Stored data entries:

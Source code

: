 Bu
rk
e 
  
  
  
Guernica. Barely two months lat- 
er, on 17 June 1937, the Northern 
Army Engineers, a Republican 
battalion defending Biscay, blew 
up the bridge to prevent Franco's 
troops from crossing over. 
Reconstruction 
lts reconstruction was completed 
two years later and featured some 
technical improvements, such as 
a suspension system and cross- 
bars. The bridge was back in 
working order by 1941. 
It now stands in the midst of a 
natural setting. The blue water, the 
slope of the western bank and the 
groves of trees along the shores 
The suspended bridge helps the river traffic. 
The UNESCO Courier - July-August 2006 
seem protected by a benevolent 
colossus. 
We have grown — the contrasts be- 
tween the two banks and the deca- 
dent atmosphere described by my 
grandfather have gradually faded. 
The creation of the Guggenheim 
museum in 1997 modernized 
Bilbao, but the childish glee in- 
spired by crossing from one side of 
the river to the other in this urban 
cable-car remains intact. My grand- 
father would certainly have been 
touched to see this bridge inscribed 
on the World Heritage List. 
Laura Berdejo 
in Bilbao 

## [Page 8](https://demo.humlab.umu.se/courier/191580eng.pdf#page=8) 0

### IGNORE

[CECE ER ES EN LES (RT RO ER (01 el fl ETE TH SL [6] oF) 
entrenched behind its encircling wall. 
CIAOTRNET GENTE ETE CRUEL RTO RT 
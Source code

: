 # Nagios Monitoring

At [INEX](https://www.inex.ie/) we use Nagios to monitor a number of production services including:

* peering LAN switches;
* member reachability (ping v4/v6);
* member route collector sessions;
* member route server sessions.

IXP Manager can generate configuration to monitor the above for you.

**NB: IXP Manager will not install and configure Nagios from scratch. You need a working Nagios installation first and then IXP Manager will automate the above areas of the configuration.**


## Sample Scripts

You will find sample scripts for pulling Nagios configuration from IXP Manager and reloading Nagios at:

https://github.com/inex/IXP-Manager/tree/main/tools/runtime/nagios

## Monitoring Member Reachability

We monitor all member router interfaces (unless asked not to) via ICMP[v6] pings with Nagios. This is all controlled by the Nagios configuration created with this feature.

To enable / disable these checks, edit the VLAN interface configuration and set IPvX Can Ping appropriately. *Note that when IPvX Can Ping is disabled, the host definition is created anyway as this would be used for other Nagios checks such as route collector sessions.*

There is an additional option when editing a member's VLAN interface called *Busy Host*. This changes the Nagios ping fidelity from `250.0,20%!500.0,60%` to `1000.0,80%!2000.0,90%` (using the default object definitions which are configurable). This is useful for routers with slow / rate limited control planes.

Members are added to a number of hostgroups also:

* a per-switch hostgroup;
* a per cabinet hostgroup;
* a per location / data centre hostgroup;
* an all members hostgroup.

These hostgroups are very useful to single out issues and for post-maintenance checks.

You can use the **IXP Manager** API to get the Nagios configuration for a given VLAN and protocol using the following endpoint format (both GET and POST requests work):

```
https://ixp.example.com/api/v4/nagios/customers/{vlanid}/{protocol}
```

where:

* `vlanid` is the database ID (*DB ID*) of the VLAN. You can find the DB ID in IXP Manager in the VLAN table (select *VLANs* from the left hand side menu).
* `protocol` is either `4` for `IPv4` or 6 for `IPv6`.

*What to produce*:
The response should consist of the entries above, retyped exactly.

*Exercise solution*:
Source code

: Bu
rk
e 
  
  
  
Guernica. Barely two months lat- 
er, on 17 June 1937, the Northern 
Army Engineers, a Republican 
battalion defending Biscay, blew 
up the bridge to prevent Franco's 
troops from crossing over. 
Reconstruction 
lts reconstruction was completed 
two years later and featured some 
technical improvements, such as 
a suspension system and cross- 
bars. The bridge was back in 
working order by 1941. 
It now stands in the midst of a 
natural setting. The blue water, the 
slope of the western bank and the 
groves of trees along the shores 
The suspended bridge helps the river traffic. 
The UNESCO Courier - July-August 2006 
seem protected by a benevolent 
colossus. 
We have grown — the contrasts be- 
tween the two banks and the deca- 
dent atmosphere described by my 
grandfather have gradually faded. 
The creation of the Guggenheim 
museum in 1997 modernized 
Bilbao, but the childish glee in- 
spired by crossing from one side of 
the river to the other in this urban 
cable-car remains intact. My grand- 
father would certainly have been 
touched to see this bridge inscribed 
on the World Heritage List. 
Laura Berdejo 
in Bilbao 

## [Page 8](https://demo.humlab.umu.se/courier/191580eng.pdf#page=8) 0

### IGNORE

[CECE ER ES EN LES (RT RO ER (01 el fl ETE TH SL [6] oF) 
entrenched behind its encircling wall. 
CIAOTRNET GENTE ETE CRUEL RTO RT 
Source code

: # Nagios Monitoring

At [INEX](https://www.inex.ie/) we use Nagios to monitor a number of production services including:

* peering LAN switches;
* member reachability (ping v4/v6);
* member route collector sessions;
* member route server sessions.

IXP Manager can generate configuration to monitor the above for you.

**NB: IXP Manager will not install and configure Nagios from scratch. You need a working Nagios installation first and then IXP Manager will automate the above areas of the configuration.**


## Sample Scripts

You will find sample scripts for pulling Nagios configuration from IXP Manager and reloading Nagios at:

https://github.com/inex/IXP-Manager/tree/main/tools/runtime/nagios

## Monitoring Member Reachability

We monitor all member router interfaces (unless asked not to) via ICMP[v6] pings with Nagios. This is all controlled by the Nagios configuration created with this feature.

To enable / disable these checks, edit the VLAN interface configuration and set IPvX Can Ping appropriately. *Note that when IPvX Can Ping is disabled, the host definition is created anyway as this would be used for other Nagios checks such as route collector sessions.*

There is an additional option when editing a member's VLAN interface called *Busy Host*. This changes the Nagios ping fidelity from `250.0,20%!500.0,60%` to `1000.0,80%!2000.0,90%` (using the default object definitions which are configurable). This is useful for routers with slow / rate limited control planes.

Members are added to a number of hostgroups also:

* a per-switch hostgroup;
* a per cabinet hostgroup;
* a per location / data centre hostgroup;
* an all members hostgroup.

These hostgroups are very useful to single out issues and for post-maintenance checks.

You can use the **IXP Manager** API to get the Nagios configuration for a given VLAN and protocol using the following endpoint format (both GET and POST requests work):

```
https://ixp.example.com/api/v4/nagios/customers/{vlanid}/{protocol}
```

where:

* `vlanid` is the database ID (*DB ID*) of the VLAN. You can find the DB ID in IXP Manager in the VLAN table (select *VLANs* from the left hand side menu).
* `protocol` is either `4` for `IPv4` or 6 for `IPv6`.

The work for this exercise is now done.